> [YOUR GOAL]
I would like each line of the data that holds the word "section" copied out.

(Saved data entries)
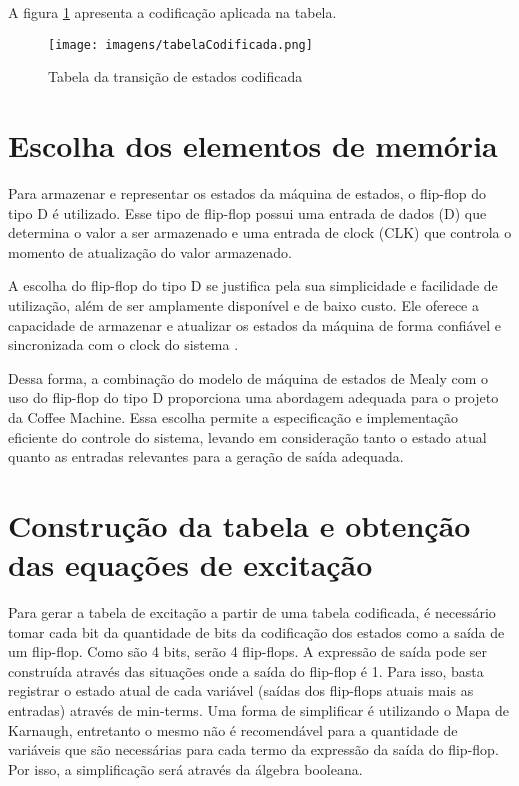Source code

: A figura \ref{fig:tabelaCodificada} apresenta a codificação aplicada na tabela.

\begin{figure}[!h]
    \centering
    \texttt{[image: imagens/tabelaCodificada.png]}
    \caption{Tabela da transição de estados codificada}
    \label{fig:tabelaCodificada}
\end{figure}

\section{Escolha dos elementos de memória}

Para armazenar e representar os estados da máquina de estados, o flip-flop do tipo D é utilizado. Esse tipo de flip-flop possui uma entrada de dados (D) que determina o valor a ser armazenado e uma entrada de clock (CLK) que controla o momento de atualização do valor armazenado.

A escolha do flip-flop do tipo D se justifica pela sua simplicidade e facilidade de utilização, além de ser amplamente disponível e de baixo custo. Ele oferece a capacidade de armazenar e atualizar os estados da máquina de forma confiável e sincronizada com o clock do sistema \cite{floyd}.

Dessa forma, a combinação do modelo de máquina de estados de Mealy com o uso do flip-flop do tipo D proporciona uma abordagem adequada para o projeto da Coffee Machine. Essa escolha permite a especificação e implementação eficiente do controle do sistema, levando em consideração tanto o estado atual quanto as entradas relevantes para a geração de saída adequada.

\section{Construção da tabela e obtenção das equações de excitação}

Para gerar a tabela de excitação a partir de uma tabela codificada, é necessário tomar cada bit da quantidade de bits da codificação dos estados como a saída de um flip-flop. Como são 4 bits, serão 4 flip-flops. A expressão de saída pode ser construída através das situações onde a saída do flip-flop é 1. Para isso, basta registrar o estado atual de cada variável (saídas dos flip-flops atuais mais as entradas) através de min-terms. Uma forma de simplificar é utilizando o Mapa de Karnaugh, entretanto o mesmo não é recomendável para a quantidade de variáveis que são necessárias para cada termo da expressão da saída do flip-flop. Por isso, a simplificação será através da álgebra booleana.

> [SOLUTION]
\section{Escolha dos elementos de memória}
\section{Construção da tabela e obtenção das equações de excitação}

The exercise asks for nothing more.